Start of GIVEN DATA
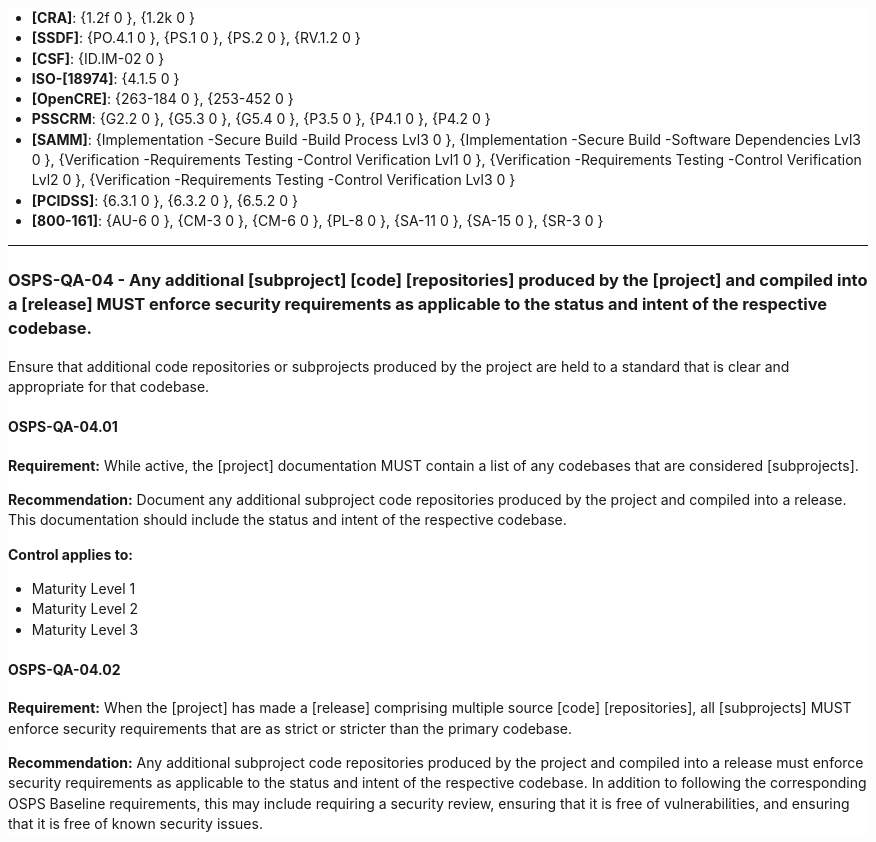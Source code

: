   
  - **[CRA]**: {1.2f 0 }, {1.2k 0 }
  - **[SSDF]**: {PO.4.1 0 }, {PS.1 0 }, {PS.2 0 }, {RV.1.2 0 }
  - **[CSF]**: {ID.IM-02 0 }
  - **ISO-[18974]**: {4.1.5 0 }
  - **[OpenCRE]**: {263-184 0 }, {253-452 0 }
  - **PSSCRM**: {G2.2 0 }, {G5.3 0 }, {G5.4 0 }, {P3.5 0 }, {P4.1 0 }, {P4.2 0 }
  - **[SAMM]**: {Implementation -Secure Build -Build Process Lvl3 0 }, {Implementation -Secure Build -Software Dependencies Lvl3 0 }, {Verification -Requirements Testing -Control Verification Lvl1 0 }, {Verification -Requirements Testing -Control Verification Lvl2 0 }, {Verification -Requirements Testing -Control Verification Lvl3 0 }
  - **[PCIDSS]**: {6.3.1 0 }, {6.3.2 0 }, {6.5.2 0 }
  - **[800-161]**: {AU-6 0 }, {CM-3 0 }, {CM-6 0 }, {PL-8 0 }, {SA-11 0 }, {SA-15 0 }, {SR-3 0 }


---

### OSPS-QA-04 - Any additional [subproject] [code] [repositories] produced by the [project] and compiled into a [release] MUST enforce security requirements as applicable to the status and intent of the respective codebase. 

Ensure that additional code repositories or subprojects produced by the
project are held to a standard that is clear and appropriate for that
codebase.




#### OSPS-QA-04.01

**Requirement:** While active, the [project] documentation MUST contain a list of any codebases that are considered [subprojects]. 

**Recommendation:** Document any additional subproject code repositories produced by the
project and compiled into a release. This documentation should include
the status and intent of the respective codebase.


**Control applies to:**
- Maturity Level 1
- Maturity Level 2
- Maturity Level 3




#### OSPS-QA-04.02

**Requirement:** When the [project] has made a [release] comprising multiple source [code] [repositories], all [subprojects] MUST enforce security requirements that are as strict or stricter than the primary codebase. 

**Recommendation:** Any additional subproject code repositories produced by the project
and compiled into a release must enforce security requirements as
applicable to the status and intent of the respective codebase.
In addition to following the corresponding OSPS Baseline requirements,
this may include requiring a security review, ensuring that it is
free of vulnerabilities, and ensuring that it is free of known
security issues.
End of GIVEN DATA
Return only the part of the records above that opens with the line containing "#### OSPS-QA-04.01" and closes with the line containing "by the project", ends included.

* EXERCISE SOLUTION:
#### OSPS-QA-04.01

**Requirement:** While active, the [project] documentation MUST contain a list of any codebases that are considered [subprojects]. 

**Recommendation:** Document any additional subproject code repositories produced by the
project and compiled into a release. This documentation should include
the status and intent of the respective codebase.


**Control applies to:**
- Maturity Level 1
- Maturity Level 2
- Maturity Level 3




#### OSPS-QA-04.02

**Requirement:** When the [project] has made a [release] comprising multiple source [code] [repositories], all [subprojects] MUST enforce security requirements that are as strict or stricter than the primary codebase. 

**Recommendation:** Any additional subproject code repositories produced by the project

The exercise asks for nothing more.